To meet Indian takeover regulations, the Open Offer must be made to the minority shareholders of Cairn India and completion of the Open Offer is a condition precedent to the Transaction completing. Cairn and Vedanta have extended the long stop date in the sale agreement, by which all conditions must be completed or waived (where permitted), to 20 May 2011 in order to accommodate the completion of the Open Offer.

 

SEBI has also notified Vedanta that the put and call options exercisable by Cairn and Vedanta respectively and the pre-emption right exercisable by Vedanta in connection with the Transaction (referred to in more detail in the notes below) must be removed from the sale agreement as they do not comply with certain Indian securities regulations.

 

As a result of this stipulation by SEBI and to allow the Open Offer to proceed, Cairn and Vedanta have agreed that the put and call options shall not be enforceable or exerciseable. Vedanta has also agreed that its pre-emption right shall not be enforceable or exerciseable.

 

The enforceability of the sale agreement is otherwise unaffected and Cairn looks forward to the successful completion of the Transaction after obtaining all the necessary Government of India approvals and consents.

 

Immediately following completion of the Transaction, Cairn is expected to have a residual interest of between approximately 10.6 per cent and 21.6 per cent of the fully-diluted share capital of Cairn India.

 

 

Enquiries to:

 

Cairn Energy PLC

Sir Bill Gammell, Chief Executive

Simon Thomson, Commercial and Legal Director

Jann Brown, Finance Director

David Nisbet, Corporate Affairs

Tel: 0131 475 3000

 

Brunswick Group LLP

Patrick Handley

David Litterick

 

 

Tel: 0207 404 5959

 



NOTES TO EDITORS:

 

Cairn Energy PLC

Ø Cairn Energy PLC ("Cairn") is an Edinburgh-based oil and gas exploration and production company listed on the London Stock Exchange.
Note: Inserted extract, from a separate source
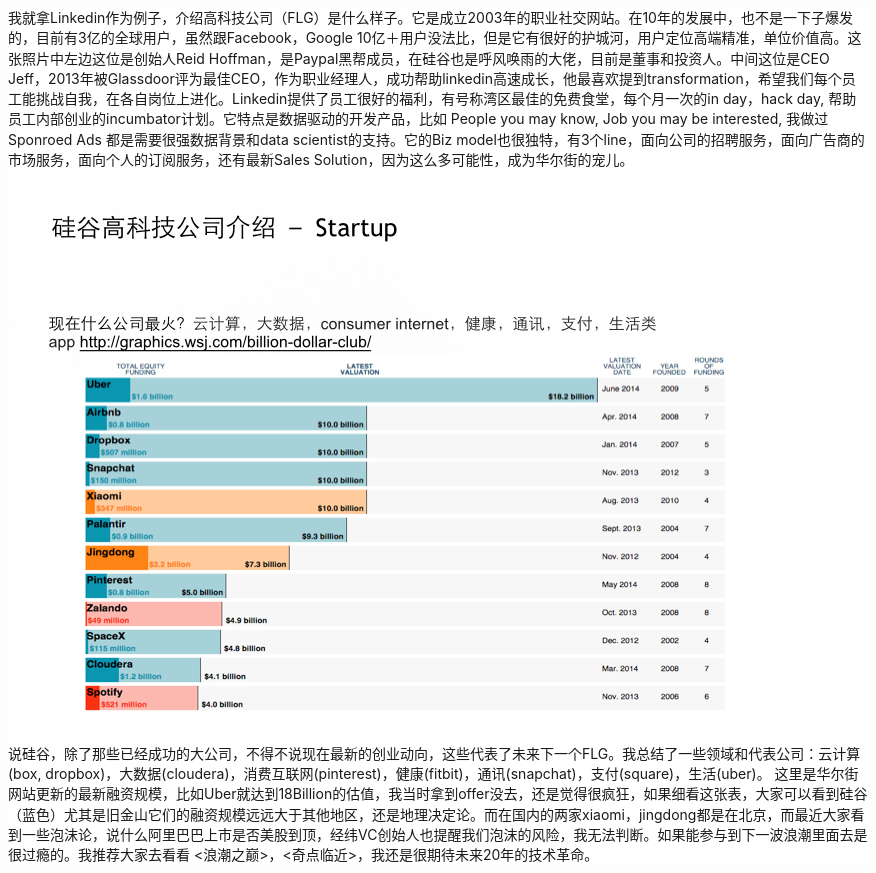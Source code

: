 我就拿Linkedin作为例子，介绍高科技公司（FLG）是什么样子。它是成立2003年的职业社交网站。在10年的发展中，也不是一下子爆发的，目前有3亿的全球用户，虽然跟Facebook，Google 10亿＋用户没法比，但是它有很好的护城河，用户定位高端精准，单位价值高。这张照片中左边这位是创始人Reid Hoffman，是Paypal黑帮成员，在硅谷也是呼风唤雨的大佬，目前是董事和投资人。中间这位是CEO Jeff，2013年被Glassdoor评为最佳CEO，作为职业经理人，成功帮助linkedin高速成长，他最喜欢提到transformation，希望我们每个员工能挑战自我，在各自岗位上进化。Linkedin提供了员工很好的福利，有号称湾区最佳的免费食堂，每个月一次的in day，hack day, 帮助员工内部创业的incumbator计划。它特点是数据驱动的开发产品，比如 People you may know, Job you may be interested, 我做过Sponroed Ads 都是需要很强数据背景和data scientist的支持。它的Biz model也很独特，有3个line，面向公司的招聘服务，面向广告商的市场服务，面向个人的订阅服务，还有最新Sales Solution，因为这么多可能性，成为华尔街的宠儿。

<img src="/assets/img/2014/09/interview.007.jpg" />

说硅谷，除了那些已经成功的大公司，不得不说现在最新的创业动向，这些代表了未来下一个FLG。我总结了一些领域和代表公司：云计算(box, dropbox)，大数据(cloudera)，消费互联网(pinterest)，健康(fitbit)，通讯(snapchat)，支付(square)，生活(uber)。 这里是华尔街网站更新的最新融资规模，比如Uber就达到18Billion的估值，我当时拿到offer没去，还是觉得很疯狂，如果细看这张表，大家可以看到硅谷（蓝色）尤其是旧金山它们的融资规模远远大于其他地区，还是地理决定论。而在国内的两家xiaomi，jingdong都是在北京，而最近大家看到一些泡沫论，说什么阿里巴巴上市是否美股到顶，经纬VC创始人也提醒我们泡沫的风险，我无法判断。如果能参与到下一波浪潮里面去是很过瘾的。我推荐大家去看看 <浪潮之巅>，<奇点临近>，我还是很期待未来20年的技术革命。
Ø On 16 August 2010 Cairn announced the entry into a conditional agreement with Vedanta to sell a maximum of 51 per cent of Cairn India to Vedanta. The number of Cairn India shares to be sold to Vedanta by Cairn pursuant the Transaction may be scaled back depending on the results of the Open Offer, subject to a minimum of 40 per cent of the fully-diluted share capital of Cairn India at completion being acquired pursuant to the Transaction.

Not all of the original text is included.